What’s solvability? For some terms of the pure lambda calculus reduction does not terminate. But these non-terminating terms are not the same garbage. If we equate them we obtain an inconsistent proof-theory. Indeed, some non-terminating terms are nevertheless useful if used as functions. More precisely, when applying these non-terminating terms to suitable operands we get back terminating results. (You’ve got to find this at least somewhat interesting.)

The set of solvables is made of terminating terms (which include normal forms) and those useful non-terminating terms. The rest are unsolvables which are the same garbage: equating them gives rise to a consistent proof theory.

Solvability has been studied in the pure “lambda-value” calculus that (broadly speaking) tries to model call-by-value evaluation. The problem is that the resulting proof-theory is not ‘quite’ consistent and some normal forms are unsolvable.

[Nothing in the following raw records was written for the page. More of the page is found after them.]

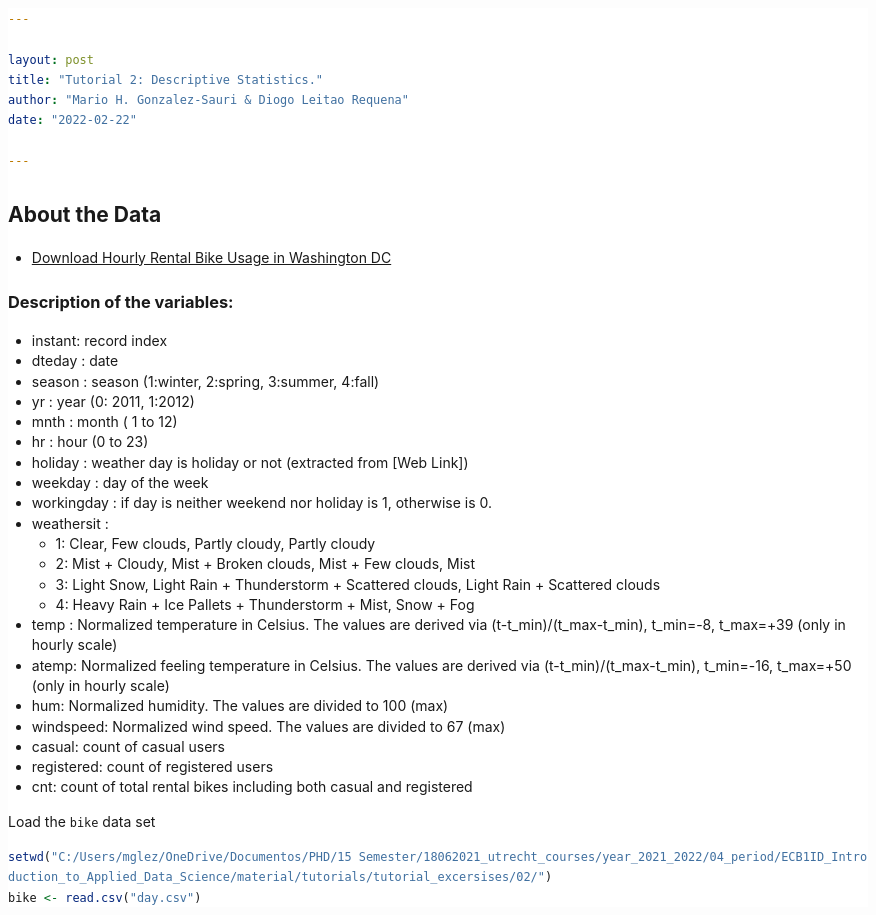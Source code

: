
 ```yaml
---

layout: post
title: "Tutorial 2: Descriptive Statistics."
author: "Mario H. Gonzalez-Sauri & Diogo Leitao Requena"
date: "2022-02-22"

---
```


## About the Data

-   [Download Hourly Rental Bike Usage in Washington
    DC](https://archive.ics.uci.edu/ml/datasets/Bike+Sharing+Dataset#)

### Description of the variables:

-   instant: record index
-   dteday : date
-   season : season (1:winter, 2:spring, 3:summer, 4:fall)
-   yr : year (0: 2011, 1:2012)
-   mnth : month ( 1 to 12)
-   hr : hour (0 to 23)
-   holiday : weather day is holiday or not (extracted from \[Web
    Link\])
-   weekday : day of the week
-   workingday : if day is neither weekend nor holiday is 1, otherwise
    is 0.
-   weathersit :
    -   1: Clear, Few clouds, Partly cloudy, Partly cloudy
    -   2: Mist + Cloudy, Mist + Broken clouds, Mist + Few clouds, Mist
    -   3: Light Snow, Light Rain + Thunderstorm + Scattered clouds,
        Light Rain + Scattered clouds
    -   4: Heavy Rain + Ice Pallets + Thunderstorm + Mist, Snow + Fog
-   temp : Normalized temperature in Celsius. The values are derived via
    (t-t_min)/(t_max-t_min), t_min=-8, t_max=+39 (only in hourly scale)
-   atemp: Normalized feeling temperature in Celsius. The values are
    derived via (t-t_min)/(t_max-t_min), t_min=-16, t_max=+50 (only in
    hourly scale)
-   hum: Normalized humidity. The values are divided to 100 (max)
-   windspeed: Normalized wind speed. The values are divided to 67 (max)
-   casual: count of casual users
-   registered: count of registered users
-   cnt: count of total rental bikes including both casual and
    registered

Load the `bike` data set

``` r
setwd("C:/Users/mglez/OneDrive/Documentos/PHD/15 Semester/18062021_utrecht_courses/year_2021_2022/04_period/ECB1ID_Introduction_to_Applied_Data_Science/material/tutorials/tutorial_excersises/02/")
bike <- read.csv("day.csv")
```
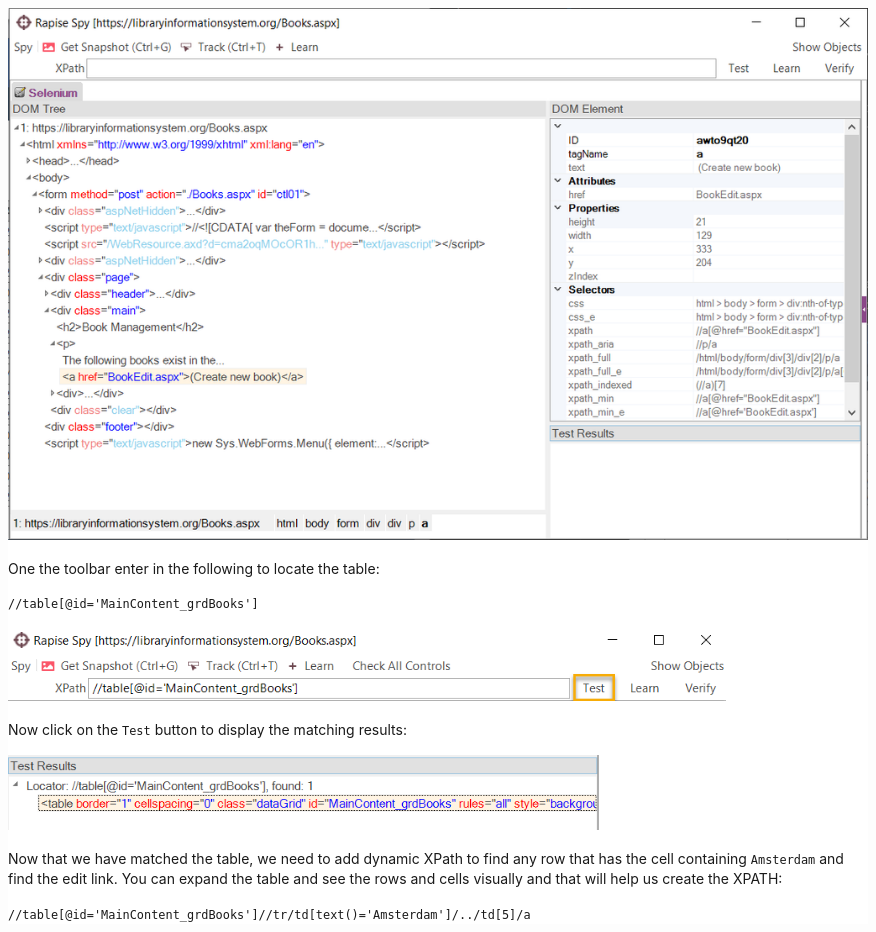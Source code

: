 <img alt="web spy" src="/Guide/img/tutorial_record_and_playback35.png" width="912px"/>

One the toolbar enter in the following to locate the table:

    //table[@id='MainContent_grdBooks']

<img alt="clip0038" src="/Guide/img/tutorial_record_and_playback43.png" width="718px"/>

Now click on the `Test` button to display the matching results:

<img alt="test results" src="/Guide/img/tutorial_record_and_playback44.png" width="594px"/>

Now that we have matched the table, we need to add dynamic XPath to find any row that has the cell containing `Amsterdam` and find the edit link. You can expand the table and see the rows and cells visually and that will help us create the XPATH:

    //table[@id='MainContent_grdBooks']//tr/td[text()='Amsterdam']/../td[5]/a
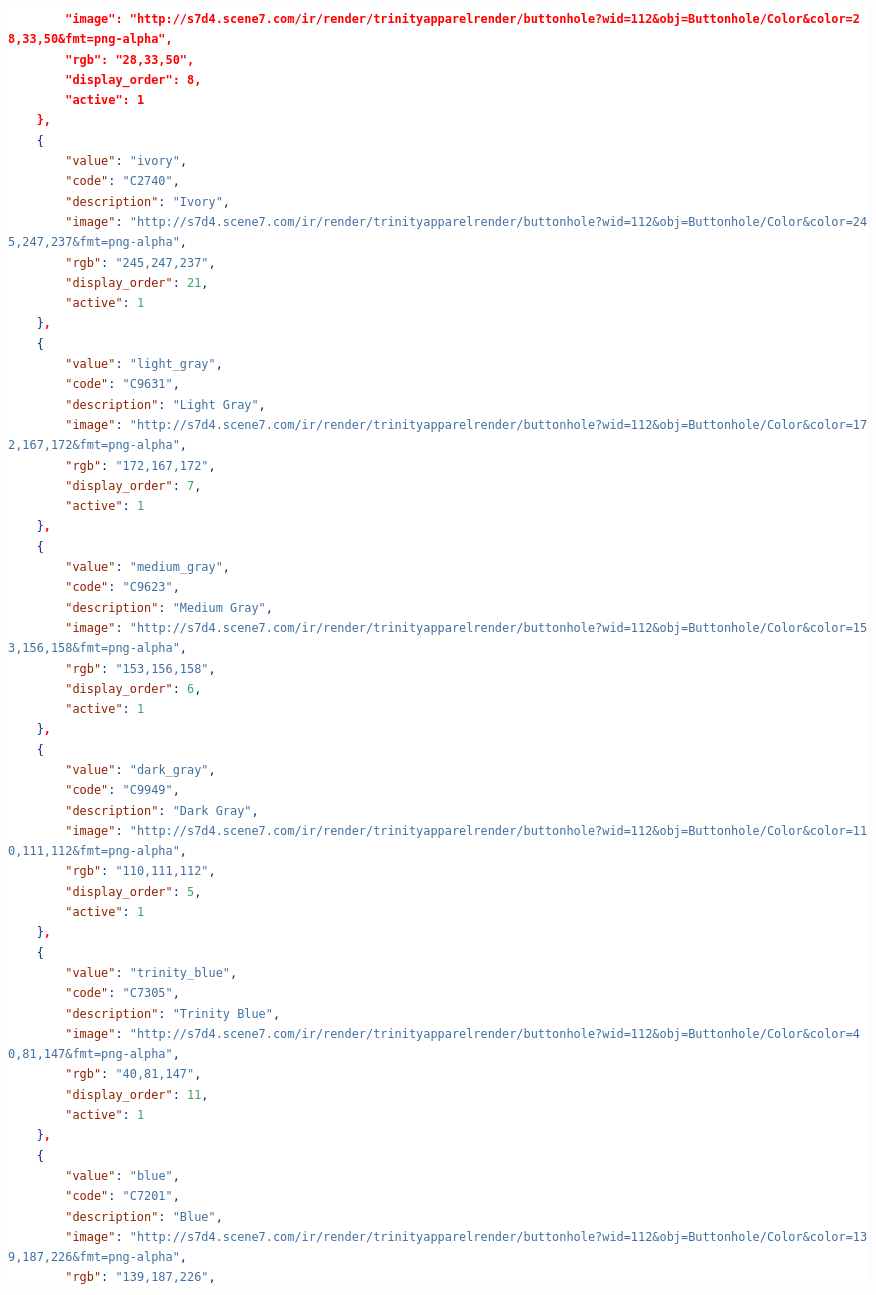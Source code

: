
 ```json
        "image": "http://s7d4.scene7.com/ir/render/trinityapparelrender/buttonhole?wid=112&obj=Buttonhole/Color&color=28,33,50&fmt=png-alpha",
        "rgb": "28,33,50",
        "display_order": 8,
        "active": 1
    },
    {
        "value": "ivory",
        "code": "C2740",
        "description": "Ivory",
        "image": "http://s7d4.scene7.com/ir/render/trinityapparelrender/buttonhole?wid=112&obj=Buttonhole/Color&color=245,247,237&fmt=png-alpha",
        "rgb": "245,247,237",
        "display_order": 21,
        "active": 1
    },
    {
        "value": "light_gray",
        "code": "C9631",
        "description": "Light Gray",
        "image": "http://s7d4.scene7.com/ir/render/trinityapparelrender/buttonhole?wid=112&obj=Buttonhole/Color&color=172,167,172&fmt=png-alpha",
        "rgb": "172,167,172",
        "display_order": 7,
        "active": 1
    },
    {
        "value": "medium_gray",
        "code": "C9623",
        "description": "Medium Gray",
        "image": "http://s7d4.scene7.com/ir/render/trinityapparelrender/buttonhole?wid=112&obj=Buttonhole/Color&color=153,156,158&fmt=png-alpha",
        "rgb": "153,156,158",
        "display_order": 6,
        "active": 1
    },
    {
        "value": "dark_gray",
        "code": "C9949",
        "description": "Dark Gray",
        "image": "http://s7d4.scene7.com/ir/render/trinityapparelrender/buttonhole?wid=112&obj=Buttonhole/Color&color=110,111,112&fmt=png-alpha",
        "rgb": "110,111,112",
        "display_order": 5,
        "active": 1
    },
    {
        "value": "trinity_blue",
        "code": "C7305",
        "description": "Trinity Blue",
        "image": "http://s7d4.scene7.com/ir/render/trinityapparelrender/buttonhole?wid=112&obj=Buttonhole/Color&color=40,81,147&fmt=png-alpha",
        "rgb": "40,81,147",
        "display_order": 11,
        "active": 1
    },
    {
        "value": "blue",
        "code": "C7201",
        "description": "Blue",
        "image": "http://s7d4.scene7.com/ir/render/trinityapparelrender/buttonhole?wid=112&obj=Buttonhole/Color&color=139,187,226&fmt=png-alpha",
        "rgb": "139,187,226",
```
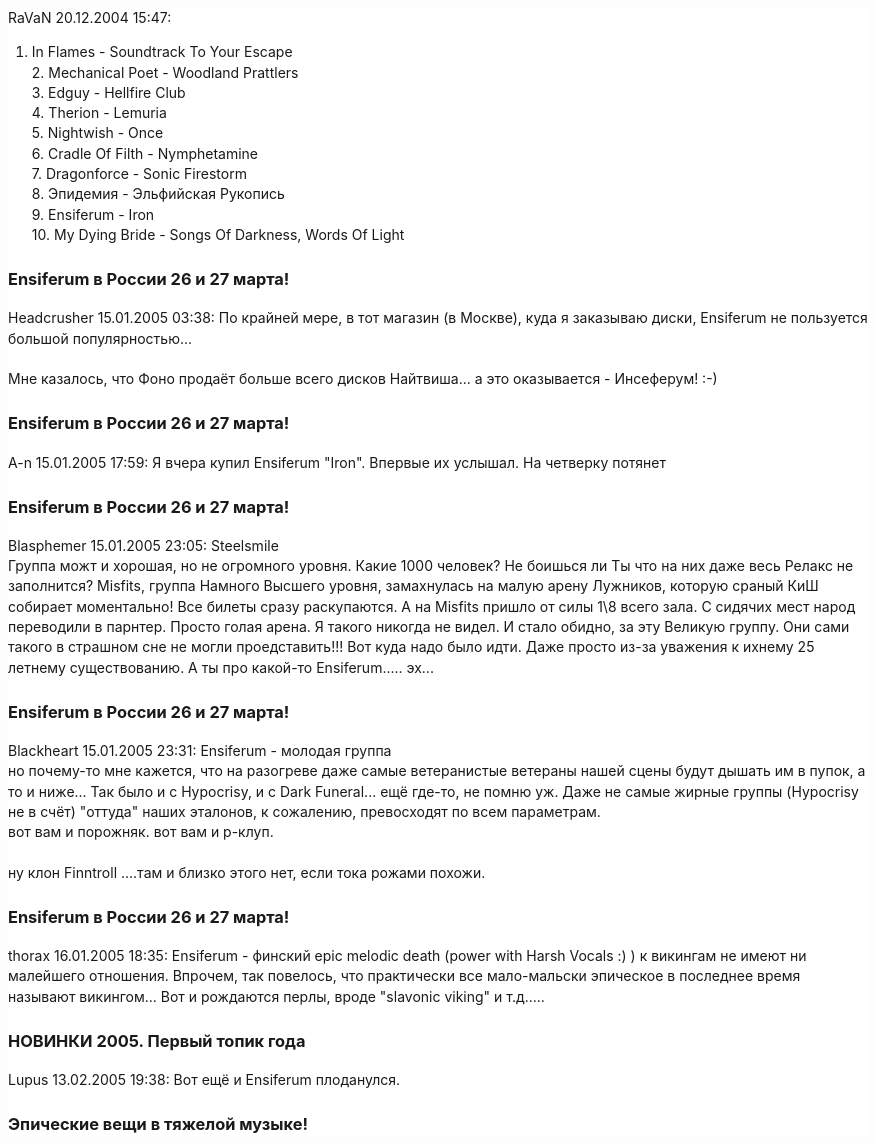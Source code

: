 RaVaN 20.12.2004 15:47:
1. In Flames - Soundtrack To Your Escape<BR>2. Mechanical Poet - Woodland Prattlers<BR>3. Edguy - Hellfire Club<BR>4. Therion - Lemuria<BR>5. Nightwish - Once<BR>6. Cradle Of Filth - Nymphetamine<BR>7. Dragonforce - Sonic Firestorm<BR>8. Эпидемия - Эльфийская Рукопись<BR>9. Ensiferum - Iron <BR>10. My Dying Bride - Songs Of Darkness, Words Of Light

### Ensiferum в России 26 и 27 марта!

Headcrusher 15.01.2005 03:38:
По крайней мере, в тот магазин (в Москве), куда я заказываю диски, Ensiferum не пользуется большой популярностью...<BR><BR>Мне казалось, что Фоно продаёт больше всего дисков Найтвиша... а это оказывается - Инсеферум! :-)

### Ensiferum в России 26 и 27 марта!

A-n 15.01.2005 17:59:
Я вчера купил Ensiferum "Iron". Впервые их услышал. На четверку потянет

### Ensiferum в России 26 и 27 марта!

Blasphemer 15.01.2005 23:05:
Steelsmile<BR>Группа можт и хорошая, но не огромного уровня. Какие 1000 человек? Не боишься ли Ты что на них даже весь Релакс не заполнится?  Misfits, группа Намного Высшего уровня, замахнулась на малую арену Лужников, которую сраный КиШ собирает моментально! Все билеты сразу раскупаются. А на Misfits пришло от силы 1\8 всего зала. С сидячих мест народ переводили в парнтер. Просто голая арена. Я такого никогда не видел. И стало обидно, за эту Великую группу. Они сами такого в страшном сне не могли проедставить!!! Вот куда надо было идти. Даже просто из-за уважения к ихнему 25 летнему существованию. А ты про какой-то Ensiferum..... эх...

### Ensiferum в России 26 и 27 марта!

Blackheart 15.01.2005 23:31:
Ensiferum - молодая группа <BR>но почему-то мне кажется, что на разогреве даже самые ветеранистые ветераны нашей сцены будут дышать им в пупок, а то и ниже... Так было и с Hypocrisy, и с Dark Funeral... ещё где-то, не помню уж. Даже не самые жирные группы (Hypocrisy не в счёт) "оттуда" наших эталонов, к сожалению, превосходят по всем параметрам. <BR>вот вам и порожняк. вот вам и р-клуп.<BR><BR>ну клон Finntroll ....там и близко этого нет, если тока рожами похожи. 

### Ensiferum в России 26 и 27 марта!

thorax 16.01.2005 18:35:
Ensiferum -  финский epic melodic death (power with Harsh Vocals :) ) к викингам не имеют ни малейшего отношения. Впрочем, так повелось, что практически все мало-мальски  эпическое в последнее время называют викингом... Вот и рождаются перлы, вроде "slavonic viking" и т.д.....  

### НОВИНКИ 2005. Первый топик года

Lupus 13.02.2005 19:38:
Вот ещё  и Ensiferum плоданулся.

### Эпические вещи в тяжелой музыке!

We did some exegetical work and found out the problem was with the use of a definition unsuited for pure lambda-value. We fixed this and got not only a consistent proof-theory but some extra results about lambda-value and full-reduction with open terms. In the process we learned a few sad lessons about social aspects of research.

Content of the Talk:

• Slide 1: Title
• Slides 2-8: Introduction to pure lambda calculus: syntax, terms, self-application (oops), reduction & conversion, normal forms, consistency.
• Slides 9-11: Solvability in the pure lambda calculus.
• Slides 12-13: The pure lambda-value calculus and what’s meant for.
• Slides 14-15: Problems with v-solvability in pure lambda-value.
• Slides 16-18: Alternative definition (back to basics), contribs, and intuition to take home.
• Slide 19: (Non)Conclusions.

Complemented with hopefully explanatory verbosity.